Burada hangi kriter ele alınarak böyle bir şey yazıldığını hala biz anlayabilmiş değiliz. Reverb’de 15.000 $’a Ibanez UV77MC ilanı mevcut üstelik orijinal hardcase dahi dahil değil. Bu serinin orijinal hardcase’leri bazen 1000 $’ın üzerine çıkabiliyor.
Keza, 1957 Gibson Les Paul TV Model birkaç sayfa önce dalga konusu oldu. Yine Reverb’de, gövdesinde ekstra iki delik olup “custom made” etiketiyle kapatılmış bir gitar 32.000 $’a satılıyor. Benim yazmış olduğum 950 bin liralık fiyat ise abartı bulunup alay konusu olabiliyor.

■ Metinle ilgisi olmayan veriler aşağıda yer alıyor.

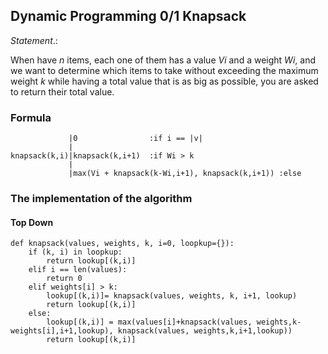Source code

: ## Dynamic Programming 0/1 Knapsack

*Statement*.:

When have _n_ items, each one of them has a value _Vi_ and a weight _Wi_, and we want to determine which items to take without exceeding the maximum weight _k_ while having a total value that is as big as possible, you are asked to return their total value.

### Formula

```
             |0                :if i == |v|
             |
knapsack(k,i)|knapsack(k,i+1)  :if Wi > k
             |
             |max(Vi + knapsack(k-Wi,i+1), knapsack(k,i+1)) :else
```

### The implementation of the algorithm
#### Top Down
```
def knapsack(values, weights, k, i=0, loopkup={}):
    if (k, i) in loopkup:
        return lookup[(k,i)]
    elif i == len(values):
        return 0
    elif weights[i] > k:
        lookup[(k,i)]= knapsack(values, weights, k, i+1, lookup)
        return lookup[(k,i)]
    else:
        lookup[(k,i)] = max(values[i]+knapsack(values, weights,k-weights[i],i+1,lookup), knapsack(values, weights,k,i+1,lookup))
        return lookup[(k,i)]
```


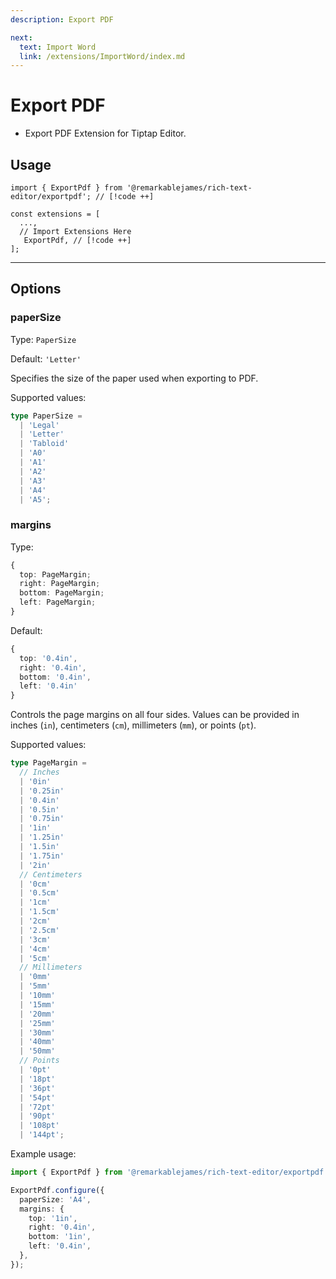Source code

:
 ```yaml
---
description: Export PDF

next:
  text: Import Word
  link: /extensions/ImportWord/index.md
---
```


# Export PDF

- Export PDF Extension for Tiptap Editor.

## Usage

```tsx
import { ExportPdf } from '@remarkablejames/rich-text-editor/exportpdf'; // [!code ++]

const extensions = [
  ...,
  // Import Extensions Here
   ExportPdf, // [!code ++]
];
```

---

## Options

### paperSize

Type: `PaperSize`

Default: `'Letter'`

Specifies the size of the paper used when exporting to PDF.

Supported values:

```ts
type PaperSize =
  | 'Legal'
  | 'Letter'
  | 'Tabloid'
  | 'A0'
  | 'A1'
  | 'A2'
  | 'A3'
  | 'A4'
  | 'A5';
```

### margins

Type:

```ts
{
  top: PageMargin;
  right: PageMargin;
  bottom: PageMargin;
  left: PageMargin;
}
```

Default:

```ts
{
  top: '0.4in',
  right: '0.4in',
  bottom: '0.4in',
  left: '0.4in'
}
```

Controls the page margins on all four sides. Values can be provided in inches (`in`), centimeters (`cm`), millimeters (`mm`), or points (`pt`).

Supported values:

```ts
type PageMargin =
  // Inches
  | '0in'
  | '0.25in'
  | '0.4in'
  | '0.5in'
  | '0.75in'
  | '1in'
  | '1.25in'
  | '1.5in'
  | '1.75in'
  | '2in'
  // Centimeters
  | '0cm'
  | '0.5cm'
  | '1cm'
  | '1.5cm'
  | '2cm'
  | '2.5cm'
  | '3cm'
  | '4cm'
  | '5cm'
  // Millimeters
  | '0mm'
  | '5mm'
  | '10mm'
  | '15mm'
  | '20mm'
  | '25mm'
  | '30mm'
  | '40mm'
  | '50mm'
  // Points
  | '0pt'
  | '18pt'
  | '36pt'
  | '54pt'
  | '72pt'
  | '90pt'
  | '108pt'
  | '144pt';
```

Example usage:

```ts
import { ExportPdf } from '@remarkablejames/rich-text-editor/exportpdf';

ExportPdf.configure({
  paperSize: 'A4',
  margins: {
    top: '1in',
    right: '0.4in',
    bottom: '1in',
    left: '0.4in',
  },
});
```
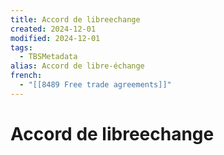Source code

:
 ```yaml
---
title: Accord de libreechange
created: 2024-12-01
modified: 2024-12-01
tags:
  - TBSMetadata
alias: Accord de libre-échange
french:
  - "[[8489 Free trade agreements]]"
---
```

# Accord de libreechange
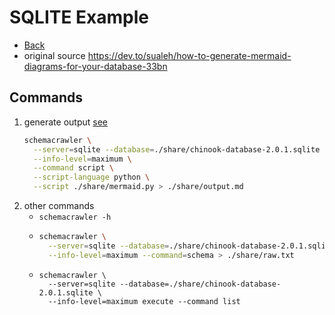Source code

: # SQLITE Example
* [Back](./readme.md)
* original source https://dev.to/sualeh/how-to-generate-mermaid-diagrams-for-your-database-33bn
## Commands
  1. generate output [see](./chinook-database-2.0.1.md)
      ```sh
      schemacrawler \
        --server=sqlite --database=./share/chinook-database-2.0.1.sqlite \
        --info-level=maximum \
        --command script \
        --script-language python \
        --script ./share/mermaid.py > ./share/output.md
      ```
  1. other commands
      * `schemacrawler -h`
      * 
        ```sh
        schemacrawler \
          --server=sqlite --database=./share/chinook-database-2.0.1.sqlite \
          --info-level=maximum --command=schema > ./share/raw.txt
        ```
      * ```
        schemacrawler \
          --server=sqlite --database=./share/chinook-database-2.0.1.sqlite \
          --info-level=maximum execute --command list
        ```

Burada asıl sorgulanması gereken şey bence şudur: Fiyat mı abartılı, yoksa fiyatı ödeyemeyenlerin gösterdiği tepki mi? Burada hangi kriter ele alındı? Objektif düşünün lütfen; sizce bu haksızlık değil mi? Kişinin ödeyebileceği miktarın çok ötesinde bir fiyat olması, o ürünün abartılı olduğu anlamına gelmediği gibi, satıcının da kazıkçı olduğu anlamına hiç gelmez.